AI in financial supervision across emerging markets: what's real, what's next
AI is moving into the financial sector across emerging markets and developing economies, but most jurisdictions are still at the early end of adoption. A recent World Bank survey of 27 financial authorities shows a clear trend: expectations are positive, implementation is uneven, and supervision is catching up. The near-term wins are operational, while the bigger lift is governance, data, and skills.
Where financial institutions are using AI today
Among jurisdictions with at least early-stage adoption, three use cases dominate: customer service, fraud detection, and AML/CFT and KYC compliance. These are mature, high-ROI applications that don't require a full rebuild of core systems.
- Customer service chatbots and virtual assistants
- Fraud detection and anomaly flags
- AML/CFT and KYC compliance workflows
In Africa, institutions are more likely to apply AI to credit scoring and underwriting to serve thin-file customers. Compliance pressures and the need to meet requirements more efficiently are accelerating adoption across regions.

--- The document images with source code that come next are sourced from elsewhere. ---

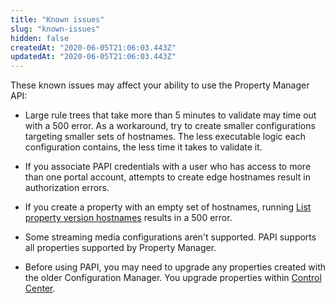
 ```yaml
---
title: "Known issues"
slug: "known-issues"
hidden: false
createdAt: "2020-06-05T21:06:03.443Z"
updatedAt: "2020-06-05T21:06:03.443Z"
---
```

These known issues may affect your ability to use the Property Manager
API:

- Large rule trees that take more than 5 minutes to validate may time
out with a 500 error. As a workaround, try to create smaller
configurations targeting smaller sets of hostnames. The less
executable logic each configuration contains, the less time it takes
to validate it.

- If you associate PAPI credentials with a user who has access to more
than one portal account, attempts to create edge hostnames result in
authorization errors.

- If you create a property with an empty set of hostnames, running
[List property version hostnames](#getpropertyversionhostnames)
results in a 500 error.

- Some streaming media configurations aren't supported. PAPI
supports all properties supported by Property Manager.

- Before using PAPI, you may need to upgrade any properties created
with the older Configuration Manager.  You upgrade properties within
[Control Center](https://control.akamai.com).
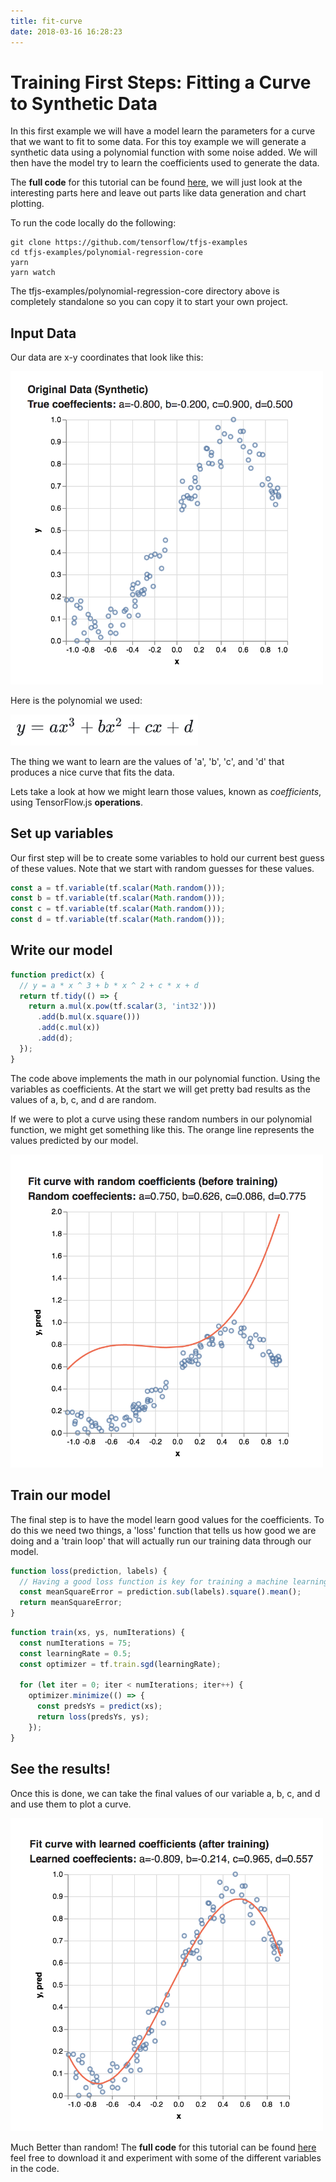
 ```yaml
---
title: fit-curve
date: 2018-03-16 16:28:23
---
```


# Training First Steps: Fitting a Curve to Synthetic Data

In this first example we will have a model learn the parameters for a curve that we want to fit to some data. For this toy example we will generate a synthetic data using a polynomial function with some noise added. We will then have the model try to learn the coefficients used to generate the data.

The **full code** for this tutorial can be found [here](https://github.com/tensorflow/tfjs-examples/tree/master/polynomial-regression-core), we will just look at the interesting parts here and leave out parts like data generation and chart plotting.

To run the code locally do the following:

```
git clone https://github.com/tensorflow/tfjs-examples
cd tfjs-examples/polynomial-regression-core
yarn
yarn watch
```

The tfjs-examples/polynomial-regression-core directory above is completely standalone so you can copy it to start your own project.

## Input Data

Our data are x-y coordinates that look like this:

<img src="../images/fit_curve_data.png" alt="Input data scatterplot" style="max-width: 500px;" width="500"/>

Here is the polynomial we used:

<img src="../images/fit_curve_function.png" alt="polynomial function" style="maxWidth: 300px;" width="300"/>

The thing we want to learn are the values of 'a', 'b', 'c', and 'd' that produces a nice curve that fits the data.

Lets take a look at how we might learn those values, known as _coefficients_, using TensorFlow.js **operations**.

## Set up variables

Our first step will be to create some variables to hold our current best guess of these values. Note that we start with random guesses for these values.

```js
const a = tf.variable(tf.scalar(Math.random()));
const b = tf.variable(tf.scalar(Math.random()));
const c = tf.variable(tf.scalar(Math.random()));
const d = tf.variable(tf.scalar(Math.random()));
```

## Write our model

```js
function predict(x) {
  // y = a * x ^ 3 + b * x ^ 2 + c * x + d
  return tf.tidy(() => {
    return a.mul(x.pow(tf.scalar(3, 'int32')))
      .add(b.mul(x.square()))
      .add(c.mul(x))
      .add(d);
  });
}
```

The code above implements the math in our polynomial function. Using the variables as coefficients. At the start we will get pretty bad results as the values of a, b, c, and d are random.

If we were to plot a curve using these random numbers in our polynomial function, we might get something like this. The orange line represents the values predicted by our model.

<img src="../images/fit_curve_random.png" alt="random coefficients scatterplot" style="maxWidth: 500px;" width="500"/>

## Train our model

The final step is to have the model learn good values for the coefficients. To do this we need two things, a 'loss' function that tells us how good we are doing and a 'train loop' that will actually run our training data through our model.

```js
function loss(prediction, labels) {
  // Having a good loss function is key for training a machine learning model
  const meanSquareError = prediction.sub(labels).square().mean();
  return meanSquareError;
}
```

```js
function train(xs, ys, numIterations) {
  const numIterations = 75;
  const learningRate = 0.5;
  const optimizer = tf.train.sgd(learningRate);

  for (let iter = 0; iter < numIterations; iter++) {
    optimizer.minimize(() => {
      const predsYs = predict(xs);
      return loss(predsYs, ys);
    });
}
```

## See the results!

Once this is done, we can take the final values of our variable a, b, c, and d and use them to plot a curve.

<img src="../images/fit_curve_learned.png" alt="Input data scatterplot" style="maxWidth: 500px;" width="500"/>

Much Better than random! The **full code** for this tutorial can be found [here](https://github.com/tensorflow/tfjs-examples/tree/master/polynomial-regression-core) feel free to download it and experiment with some of the different variables in the code.

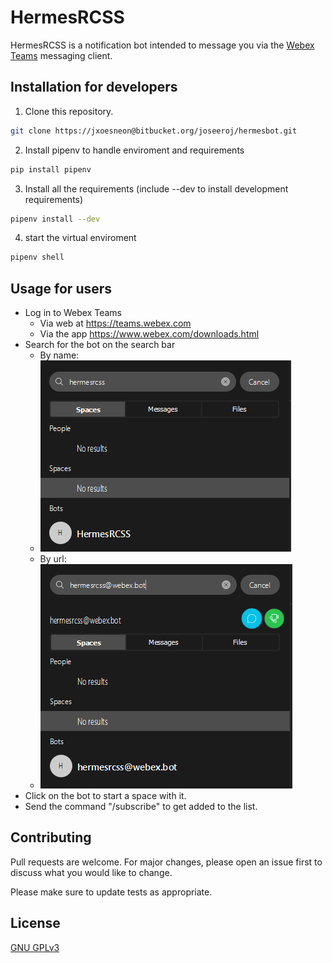 # HermesRCSS

HermesRCSS is a notification bot intended to message you via the [Webex Teams](https://teams.webex.com) messaging client.

## Installation for developers

1. Clone this repository.

```bash
git clone https://jxoesneon@bitbucket.org/joseeroj/hermesbot.git
```
2. Install pipenv to handle enviroment and requirements
```bash
pip install pipenv
```
3. Install all the requirements (include --dev to install development requirements)
```bash
pipenv install --dev
```
4. start the virtual enviroment
```bash
pipenv shell
```
## Usage for users

- Log in to Webex Teams 
    - Via web at https://teams.webex.com
    - Via the app https://www.webex.com/downloads.html
- Search for the bot on the search bar
    - By name:
    - ![searchbyname.png](media/searchbyname.png)
    - By url:
    - ![searchbyurl.png](media/searchbyurl.png)
- Click on the bot to start a space with it.
- Send the command "/subscribe" to get added to the list.

## Contributing
Pull requests are welcome. For major changes, please open an issue first to discuss what you would like to change.

Please make sure to update tests as appropriate.

## License
[GNU GPLv3](https://choosealicense.com/licenses/gpl-3.0/)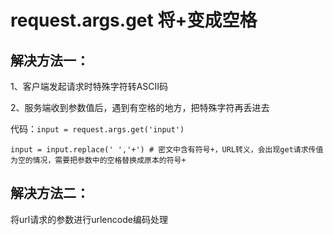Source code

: # request.args.get 将+变成空格

## 解决方法一：

1、客户端发起请求时特殊字符转ASCII码

2、服务端收到参数值后，遇到有空格的地方，把特殊字符再丢进去

代码：```input = request.args.get('input')```

```
input = input.replace(' ','+') # 密文中含有符号+，URL转义，会出现get请求传值为空的情况，需要把参数中的空格替换成原本的符号+
```





## 解决方法二：

将url请求的参数进行urlencode编码处理
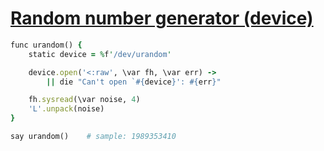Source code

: [1]: https://rosettacode.org/wiki/Random_number_generator_(device)

# [Random number generator (device)][1]

```ruby
func urandom() {
    static device = %f'/dev/urandom'

    device.open('<:raw', \var fh, \var err) ->
        || die "Can't open `#{device}': #{err}"

    fh.sysread(\var noise, 4)
    'L'.unpack(noise)
}

say urandom()    # sample: 1989353410
```
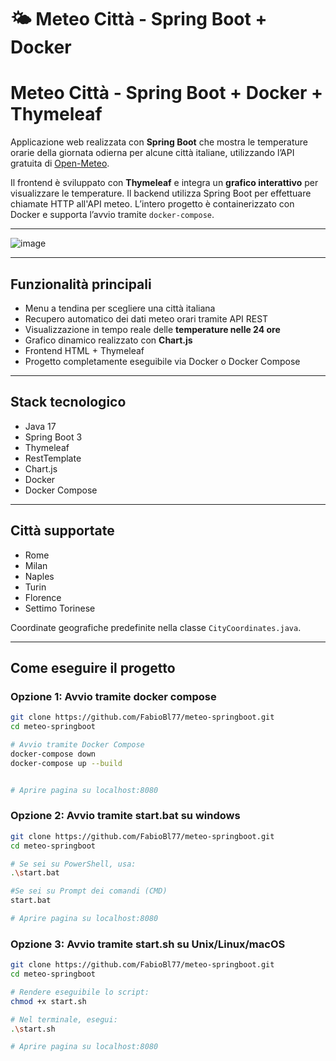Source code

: # 🌤️ Meteo Città - Spring Boot + Docker

# Meteo Città - Spring Boot + Docker + Thymeleaf

Applicazione web realizzata con **Spring Boot** che mostra le temperature orarie della giornata odierna per alcune città italiane, utilizzando l’API gratuita di [Open-Meteo](https://open-meteo.com/).

Il frontend è sviluppato con **Thymeleaf** e integra un **grafico interattivo** per visualizzare le temperature. Il backend utilizza Spring Boot per effettuare chiamate HTTP all'API meteo. L’intero progetto è containerizzato con Docker e supporta l’avvio tramite `docker-compose`.

---

![image](https://github.com/user-attachments/assets/08d0006e-8960-43e4-bae7-dd090d488291)

---

## Funzionalità principali

- Menu a tendina per scegliere una città italiana
- Recupero automatico dei dati meteo orari tramite API REST
- Visualizzazione in tempo reale delle **temperature nelle 24 ore**
- Grafico dinamico realizzato con **Chart.js**
- Frontend HTML + Thymeleaf
- Progetto completamente eseguibile via Docker o Docker Compose

---

## Stack tecnologico

- Java 17
- Spring Boot 3
- Thymeleaf
- RestTemplate
- Chart.js
- Docker
- Docker Compose

---

## Città supportate

- Rome  
- Milan  
- Naples  
- Turin  
- Florence  
- Settimo Torinese

Coordinate geografiche predefinite nella classe `CityCoordinates.java`.

---

## Come eseguire il progetto

### Opzione 1: Avvio tramite docker compose

```bash
git clone https://github.com/FabioBl77/meteo-springboot.git
cd meteo-springboot

# Avvio tramite Docker Compose
docker-compose down
docker-compose up --build


# Aprire pagina su localhost:8080
```

### Opzione 2: Avvio tramite start.bat su windows

```bash
git clone https://github.com/FabioBl77/meteo-springboot.git
cd meteo-springboot

# Se sei su PowerShell, usa:
.\start.bat

#Se sei su Prompt dei comandi (CMD)
start.bat

# Aprire pagina su localhost:8080
```

### Opzione 3: Avvio tramite start.sh su Unix/Linux/macOS

```bash
git clone https://github.com/FabioBl77/meteo-springboot.git
cd meteo-springboot

# Rendere eseguibile lo script:
chmod +x start.sh

# Nel terminale, esegui:
.\start.sh

# Aprire pagina su localhost:8080
```
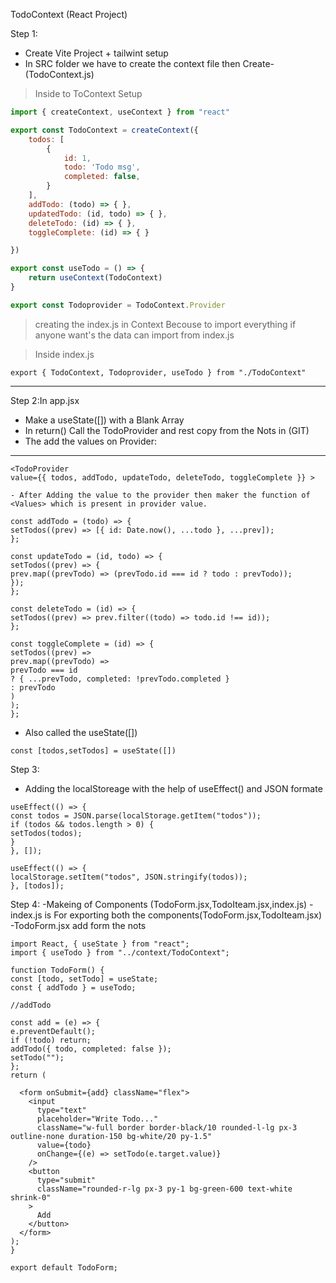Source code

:TodoContext (React Project)

Step 1:

- Create Vite Project + tailwint setup
- In SRC folder we have to create the context file then Create-(TodoContext.js)

> Inside to ToContext Setup

```javascript
import { createContext, useContext } from "react"

export const TodoContext = createContext({
    todos: [
        {
            id: 1,
            todo: 'Todo msg',
            completed: false,
        }
    ],
    addTodo: (todo) => { },
    updatedTodo: (id, todo) => { },
    deleteTodo: (id) => { },
    toggleComplete: (id) => { }

})

export const useTodo = () => {
    return useContext(TodoContext)
}

export const Todoprovider = TodoContext.Provider

```

> creating the index.js in Context Becouse to import everything
> if anyone want's the data can import from index.js

> Inside index.js

```
export { TodoContext, Todoprovider, useTodo } from "./TodoContext"

```

---

Step 2:In app.jsx

- Make a useState([]) with a Blank Array
- In return() Call the TodoProvider and rest copy from the Nots in (GIT)
- The add the values on Provider:

---

```
<TodoProvider
value={{ todos, addTodo, updateTodo, deleteTodo, toggleComplete }} >

- After Adding the value to the provider then maker the function of <Values> which is present in provider value.

const addTodo = (todo) => {
setTodos((prev) => [{ id: Date.now(), ...todo }, ...prev]);
};

const updateTodo = (id, todo) => {
setTodos((prev) => {
prev.map((prevTodo) => (prevTodo.id === id ? todo : prevTodo));
});
};

const deleteTodo = (id) => {
setTodos((prev) => prev.filter((todo) => todo.id !== id));
};

const toggleComplete = (id) => {
setTodos((prev) =>
prev.map((prevTodo) =>
prevTodo === id
? { ...prevTodo, completed: !prevTodo.completed }
: prevTodo
)
);
};

```

- Also called the useState([])

```
const [todos,setTodos] = useState([])
```

Step 3:

- Adding the localStoreage with the help of useEffect() and JSON formate

```
useEffect(() => {
const todos = JSON.parse(localStorage.getItem("todos"));
if (todos && todos.length > 0) {
setTodos(todos);
}
}, []);

useEffect(() => {
localStorage.setItem("todos", JSON.stringify(todos));
}, [todos]);
```

Step 4:
-Makeing of Components (TodoForm.jsx,TodoIteam.jsx,index.js)
-index.js is For exporting both the components(TodoForm.jsx,TodoIteam.jsx)
-TodoForm.jsx add form the nots

```
import React, { useState } from "react";
import { useTodo } from "../context/TodoContext";

function TodoForm() {
const [todo, setTodo] = useState;
const { addTodo } = useTodo;

//addTodo

const add = (e) => {
e.preventDefault();
if (!todo) return;
addTodo({ todo, completed: false });
setTodo("");
};
return (

  <form onSubmit={add} className="flex">
    <input
      type="text"
      placeholder="Write Todo..."
      className="w-full border border-black/10 rounded-l-lg px-3 outline-none duration-150 bg-white/20 py-1.5"
      value={todo}
      onChange={(e) => setTodo(e.target.value)}
    />
    <button
      type="submit"
      className="rounded-r-lg px-3 py-1 bg-green-600 text-white shrink-0"
    >
      Add
    </button>
  </form>
);
}

export default TodoForm;
```
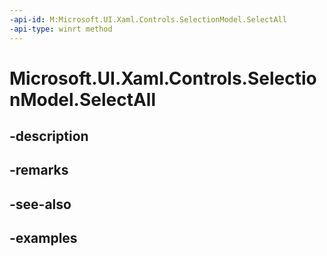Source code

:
 ```yaml
---
-api-id: M:Microsoft.UI.Xaml.Controls.SelectionModel.SelectAll
-api-type: winrt method
---
```


<!-- Method syntax.
public void SelectionModel.SelectAll()
-->

# Microsoft.UI.Xaml.Controls.SelectionModel.SelectAll

## -description

## -remarks

## -see-also

## -examples

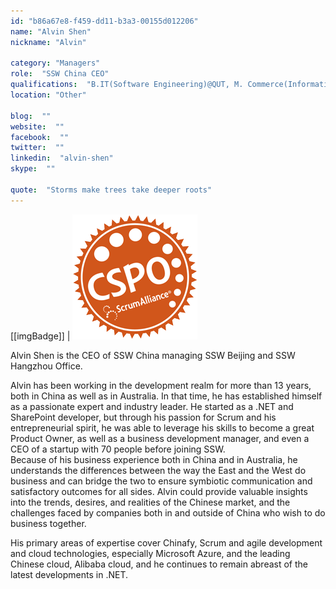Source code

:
 ```yaml
---
id: "b86a67e8-f459-dd11-b3a3-00155d012206"
name: "Alvin Shen"
nickname: "Alvin"

category: "Managers"
role:  "SSW China CEO"
qualifications:  "B.IT(Software Engineering)@QUT, M. Commerce(Information System)@UNSW, CSPO, MCPD, MCTS"
location: "Other"

blog:  ""
website:  ""
facebook:  ""
twitter:  ""
linkedin:  "alvin-shen"
skype:  ""

quote:  "Storms make trees take deeper roots"
---
```


[[imgBadge]]
| ![](../badges/CSPO_medallion_200.png) 
  

Alvin Shen is the CEO of SSW China managing SSW Beijing and SSW Hangzhou Office.  

Alvin has been working in the development realm for more than 13 years, both in China as well as in Australia. In that time, he has established himself as a passionate expert and industry leader. He started as a .NET and SharePoint developer, but through his passion for Scrum and his entrepreneurial spirit, he was able to leverage his skills to become a great Product Owner, as well as a business development manager, and even a CEO of a startup with 70 people before joining SSW.  
Because of his business experience both in China and in Australia, he understands the differences between the way the East and the West do business and can bridge the two to ensure symbiotic communication and satisfactory outcomes for all sides. Alvin could provide valuable insights into the trends, desires, and realities of the Chinese market, and the challenges faced by companies both in and outside of China who wish to do business together.   

His primary areas of expertise cover Chinafy, Scrum and agile development and cloud technologies, especially Microsoft Azure, and the leading Chinese cloud, Alibaba cloud, and he continues to remain abreast of the latest developments in .NET.  
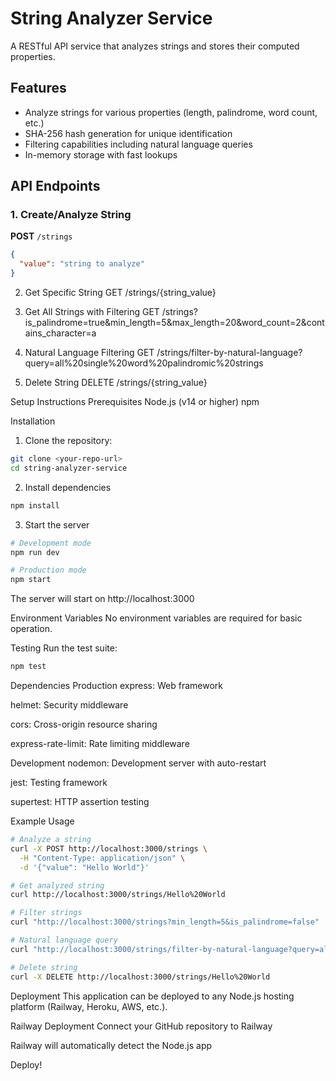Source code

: # String Analyzer Service

A RESTful API service that analyzes strings and stores their computed properties.

## Features

- Analyze strings for various properties (length, palindrome, word count, etc.)
- SHA-256 hash generation for unique identification
- Filtering capabilities including natural language queries
- In-memory storage with fast lookups

## API Endpoints

### 1. Create/Analyze String

**POST** `/strings`

```json
{
  "value": "string to analyze"
}
```

2. Get Specific String
   GET /strings/{string_value}

3. Get All Strings with Filtering
   GET /strings?is_palindrome=true&min_length=5&max_length=20&word_count=2&contains_character=a

4. Natural Language Filtering
   GET /strings/filter-by-natural-language?query=all%20single%20word%20palindromic%20strings

5. Delete String
   DELETE /strings/{string_value}

Setup Instructions
Prerequisites
Node.js (v14 or higher)
npm

Installation

1. Clone the repository:

```bash
git clone <your-repo-url>
cd string-analyzer-service
```

2. Install dependencies

```bash
npm install
```

3. Start the server

```bash
# Development mode
npm run dev

# Production mode
npm start
```

The server will start on http://localhost:3000

Environment Variables
No environment variables are required for basic operation.

Testing
Run the test suite:

```bash
npm test
```

Dependencies
Production
express: Web framework

helmet: Security middleware

cors: Cross-origin resource sharing

express-rate-limit: Rate limiting middleware

Development
nodemon: Development server with auto-restart

jest: Testing framework

supertest: HTTP assertion testing

Example Usage

```bash
# Analyze a string
curl -X POST http://localhost:3000/strings \
  -H "Content-Type: application/json" \
  -d '{"value": "Hello World"}'

# Get analyzed string
curl http://localhost:3000/strings/Hello%20World

# Filter strings
curl "http://localhost:3000/strings?min_length=5&is_palindrome=false"

# Natural language query
curl "http://localhost:3000/strings/filter-by-natural-language?query=all%20single%20word%20palindromic%20strings"

# Delete string
curl -X DELETE http://localhost:3000/strings/Hello%20World
```

Deployment
This application can be deployed to any Node.js hosting platform (Railway, Heroku, AWS, etc.).

Railway Deployment
Connect your GitHub repository to Railway

Railway will automatically detect the Node.js app

Deploy!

How authorities are adopting AI
Authorities are testing AI, but most are not yet using it for core supervisory tasks. A minority are piloting tools for data collection, on/off-site supervision, asset quality reviews, and anomaly detection. More common pilots include fraud-related analytics, complaints analysis, and risk and compliance assessments.
Basic GenAI tools are already widespread for drafting and summarisation. Some authorities are exploring AI agents, internal chat tools, and knowledge management. Formal AI use policies are emerging, though only a small share of African authorities report having one in place. Many are mapping supervisory processes to find quick wins, but risk appetite varies by institution.
What's getting in the way
Data is the main constraint. Sensitive data is often fragmented, hard to access, and subject to privacy, security, and localisation rules. Cloud use raises concerns around vendor dependency, sovereignty, and security models.
Legacy infrastructure makes integration costly and slow. Skills gaps are material-especially in Africa-so authorities are working on workforce readiness and targeted hiring. Vendor concentration risk is real, as most depend on a small group of global providers. Consumer risks and model risks-bias, explainability, accuracy, and accountability-are recognised but not fully addressed given the early stage of adoption.
- Top barriers: data privacy and security, internal skills gaps, model risk and validation challenges, and integration with existing systems
For broader context on supervisory issues and AI, see overviews from the BIS Financial Stability Institute and the Financial Stability Board.
Two principles to anchor supervision
First, AI should support-not replace-supervisory judgement. Human supervisors must keep final authority and be able to explain decisions influenced by model outputs.
Second, institutions must understand their models and be accountable for decisions tied to those outputs. Documentation, validation, testing, and clear lines of responsibility are essential.
A pragmatic action plan for authorities (5 steps)
- Governance: Establish board-level oversight that aligns AI initiatives with supervisory objectives and public trust.
- Infrastructure: Build integrated IT and data foundations that can support AI at scale, including clear approaches to cloud integration.
- Talent: Develop repeatable hiring, upskilling, and retention programs. Pair domain expertise with data science, engineering, and model risk skills inside supervision teams.
- Monitoring and risk assessment: Systematically track AI adoption and risks across institutions, bridge data gaps, and update supervisory methodologies.
- Collaboration: Coordinate domestically and internationally to reduce fragmentation and regulatory arbitrage and to manage cross-border risks.
Implications for financial institutions
Expect supervisors to ask for stronger model governance, better data lineage, and clearer explainability. Be ready to show how AI decisions are monitored, validated, and corrected. Clarify cloud strategies, vendor controls, and incident response for AI-enabled services.
Institutions with credible documentation and human-in-the-loop controls will move faster through approvals and audits. Those that treat AI like any other high-risk model-backed by rigorous testing and accountability-will save time and avoid rework.
What to prioritize in the next 12 months
- For authorities: publish internal AI policies, select two to three supervisory use cases with clear KPIs, and launch pilot-to-production pathways with audit trails.
- For institutions: tighten model lifecycle management, extend compliance controls to AI workflows, and stress-test data and vendor dependencies.
Upskilling: build the bench you'll need
Practical skills matter more than slide decks. Focus on data engineering for supervisory datasets, MLOps for auditable workflows, and model risk management for explainability and bias. If you're mapping training paths by role, explore curated options for finance teams and supervisors.
Helpful starting points: curated AI courses by job and a snapshot of AI tools for finance.
Bottom line
AI adoption in supervision is moving from interest to execution. The quickest progress will come from a tight loop: choose focused use cases, build on solid data and controls, develop the right skills, and hold both institutions and models accountable. That's how authorities and markets get the benefits without inviting new risks.